However, if a more differential approach is taken and age differences in various tasks are decomposed depending on the contribution of content, strategy use, or other more reality-related criteria to the efficacy of executing the task, findings show a slightly different perspective. For example, problem solving is often found to show marked age differences with young excelling the old. Yet when problems are analyzed in terms of strategies used to solve them or social and emotional impact a solution of the problem, performance is stable throughout lifespan and sometimes even improved in late adulthood [44]. It seems that young adults excel older ones in problem solving only when tasks are based on fluency or involve single solution [45]. In other words, human development can be seen as a continuous and dynamic interplay of cognitive gains and losses. To underline this thesis, Baltes et al. [46] showed that older adults can profoundly profit from guided practice in tasks or when they are shown and taught strategies for problem solving. In a sample of healthy older adults, they found improvement in fluid ability of healthy older participants when tutor-guided training was provided. A rearview mirror view would probably reveal this study as the beginning of the end of Cattell-Horn’s era of innate abilities and the dawning of utility hypothesis of cognitive abilities which is slowly, but steadily, getting recognition under the auspices of use-it-or-lose-it hypothesis (e.g., Ref. [47]).


4. The relatedness of cognition and well-being: hot or not?

In recent years, a body of evidence suggesting that well-being might be a potential resource for healthier aging is growing. Older people with higher well-being are less likely to develop mobility problems or other activities of daily life [48]. High positive affect seems to lower the risk of frailty [49]. However, it is unclear whether positive well-being might act protectively with regard to cognitive aging, another important component of healthy and successful aging [50]. Some recent cross-sectional analyses of several older age cohorts have found small to moderate positive association between well-being and cognition [51, 52]. Studies have found links of stronger sense of perceived control, a component of eudaimonic well-being, with higher scores in memory performance [53, 54].

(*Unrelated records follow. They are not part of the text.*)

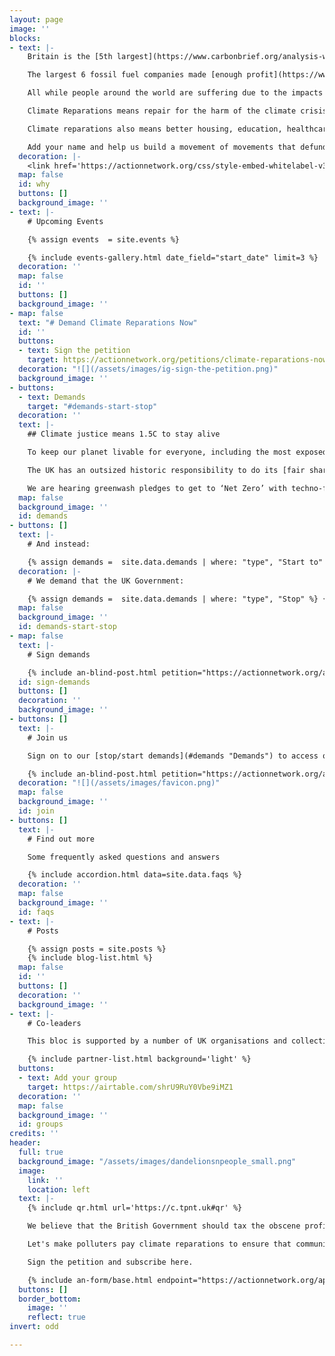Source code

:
 ```yaml
---
layout: page
image: ''
blocks:
- text: |-
    Britain is the [5th largest](https://www.carbonbrief.org/analysis-which-countries-are-historically-responsible-for-climate-change/#national) historical polluter of fossil fuels and has built its wealth through centuries of colonial extraction. Now the UK Government seeks to avoid responsibility for the loss and damage it continues to cause for those who've done the least to cause the climate crisis, through its continued expansion and burning of fossil fuels.

    The largest 6 fossil fuel companies made [enough profit](https://www.bloomberg.com/news/articles/2022-10-23/fossil-fuel-profits-can-easily-cover-climate-losses-report-says?leadSource=uverify%20wall) in the first six months of 2022 to cover the costs of loss and damage in the Global South for 6 months. The British government has the power to tax fossil fuel companies, but has made the political choice not to make polluters pay for the damages they’ve caused.

    All while people around the world are suffering due to the impacts of climate change. Pakistan contributed less than [1% of global emissions](https://www.theguardian.com/world/2022/aug/30/pakistan-monsoon-on-steroids-flooding-warning-antonio-guterres), but the recent floods affected more than 33 million people – destroying homes, crops, livelihoods and lives.

    Climate Reparations means repair for the harm of the climate crisis, paid for by the governments and corporations that have profited from it over hundreds of years. It means just transition to renewable energy; an end to debt traps, exploitation and extraction.

    Climate reparations also means better housing, education, healthcare and safe migration—for working class communities all over the world. Paid for by taxing companies that profit from destruction of people and the planet. A global Green New Deal.

    Add your name and help us build a movement of movements that defunds climate chaos and help us create a system of care and repair everywhere.
  decoration: |-
    <link href='https://actionnetwork.org/css/style-embed-whitelabel-v3.css' rel='stylesheet' type='text/css' /><script src='https://actionnetwork.org/widgets/v5/petition/climate-reparations-now?format=js&source=widget'></script><div id='can-petition-area-climate-reparations-now' style='width: 100%'><!-- this div is the target for our HTML insertion --></div>
  map: false
  id: why
  buttons: []
  background_image: ''
- text: |-
    # Upcoming Events

    {% assign events  = site.events %}

    {% include events-gallery.html date_field="start_date" limit=3 %}
  decoration: ''
  map: false
  id: ''
  buttons: []
  background_image: ''
- map: false
  text: "# Demand Climate Reparations Now"
  id: ''
  buttons:
  - text: Sign the petition
    target: https://actionnetwork.org/petitions/climate-reparations-now/
  decoration: "![](/assets/images/ig-sign-the-petition.png)"
  background_image: ''
- buttons:
  - text: Demands
    target: "#demands-start-stop"
  decoration: ''
  text: |-
    ## Climate justice means 1.5C to stay alive

    To keep our planet livable for everyone, including the most exposed and marginalised among us, we need to **keep global heating to no more than 1.5C temperature increase**. Our world is already nearly 1.2C hotter. Those least responsible are already paying the highest price and have the least resources to protect themselves from raging climate impacts.

    The UK has an outsized historic responsibility to do its [fair share](https://waronwant.org/sites/default/files/20-21_FairShareUK_Infographic_web.pdf) and lead the world in meeting the global climate goal of 1.5C set by the Paris Agreement. Our country is disproportionately responsible for carbon emissions after profiting for over 400 years from slavery, colonialism and the continued extraction and exploitation of communities in the Global South.

    We are hearing greenwash pledges to get to ‘Net Zero’ with techno-fixes and more false solutions. **Net zero is NOT zero**. To meet the UK’s fair share of 1.5C to stay alive, we need a rapid and justice-centred transition to get to **real zero carbon emissions by 2030.** That’s just 9 years from now. So how do we get there and how can we force our government to go about it equitably?
  map: false
  background_image: ''
  id: demands
- buttons: []
  text: |-
    # And instead:

    {% assign demands =  site.data.demands | where: "type", "Start to" %} {% include demands.html demands=demands %}
  decoration: |-
    # We demand that the UK Government:

    {% assign demands =  site.data.demands | where: "type", "Stop" %} {% include demands.html demands=demands %}
  map: false
  background_image: ''
  id: demands-start-stop
- map: false
  text: |-
    # Sign demands

    {% include an-blind-post.html petition="https://actionnetwork.org/api/v2/petitions/81ea4655-f544-43eb-b3c4-ace557bafef7/" %}
  id: sign-demands
  buttons: []
  decoration: ''
  background_image: ''
- buttons: []
  text: |-
    # Join us

    Sign on to our [stop/start demands](#demands "Demands") to access our newsletter and join us in working towards climate reparations. Your data will be processed according to our [privacy policy](http://tpnt.uk/privacy "Privacy Policy").

    {% include an-blind-post.html petition="https://actionnetwork.org/api/v2/petitions/81ea4655-f544-43eb-b3c4-ace557bafef7/" %}
  decoration: "![](/assets/images/favicon.png)"
  map: false
  background_image: ''
  id: join
- buttons: []
  text: |-
    # Find out more

    Some frequently asked questions and answers

    {% include accordion.html data=site.data.faqs %}
  decoration: ''
  map: false
  background_image: ''
  id: faqs
- text: |-
    # Posts

    {% assign posts = site.posts %}
    {% include blog-list.html %}
  map: false
  id: ''
  buttons: []
  decoration: ''
  background_image: ''
- text: |-
    # Co-leaders

    This bloc is supported by a number of UK organisations and collectives as part of the [global day for climate justice](https://cop26coalition.org/gda/) organised by the COP26 Coalition. Join our Bloc by adding your group or organisation below.

    {% include partner-list.html background='light' %}
  buttons:
  - text: Add your group
    target: https://airtable.com/shrU9RuY0Vbe9iMZ1
  decoration: ''
  map: false
  background_image: ''
  id: groups
credits: ''
header:
  full: true
  background_image: "/assets/images/dandelionsnpeople_small.png"
  image:
    link: ''
    location: left
  text: |-
    {% include qr.html url='https://c.tpnt.uk#qr' %}

    We believe that the British Government should tax the obscene profits of fossil fuel corporations who are worsening the climate crisis to pay the compensation and reparations that we owe to countries and communities that have contributed the least but are experiencing the worst climate loss and damage.

    Let's make polluters pay climate reparations to ensure that communities both at home and around the world can repair from the loss and damage caused by the climate crisis.

    Sign the petition and subscribe here.

    {% include an-form/base.html endpoint="https://actionnetwork.org/api/v2/petitions/6060da0f-e68b-4d99-b924-885d47f286e2/signatures" lines="first-name,email.postal-code,phone-number.submit." button="Sign"  %}
  buttons: []
  border_bottom:
    image: ''
    reflect: true
invert: odd

---
```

Enkvist et al. [55] tested six cognitive domains (executive function, processing speed, episodic memory, semantic memory, spatial ability, and working memory) in a sample of oldest old (aged 78–98), and after the adjustment conducted for potential confounding factors including depression, processing speed and spatial ability were positively associated with life satisfaction 3 years later. Somewhat stronger evidence that poorer fluid abilities might have a detrimental effect on well-being is found in the study investigating whether fluid cognitive ability predicts exposure and emotional reactivity to daily stressors [56]. Findings showed that higher levels of fluid ability were associated with smaller stressor-related increases in negative mood and smaller stressor-related decreases in positive mood, suggesting that cognitively better-off individuals may be more emotionally resilient in the face of daily stress. Allerhand et al. [42] used multilevel modeling to estimate association between cognitive function and positive well-being in four waves of data, collected on a sample of over 10,000 participants, aged 50–90. They found that, although most variation in cognitive function was explained by age and most variation in well-being was explained by depression, small but significant associations between cognition and well-being remained after variation in age and depression were controlled.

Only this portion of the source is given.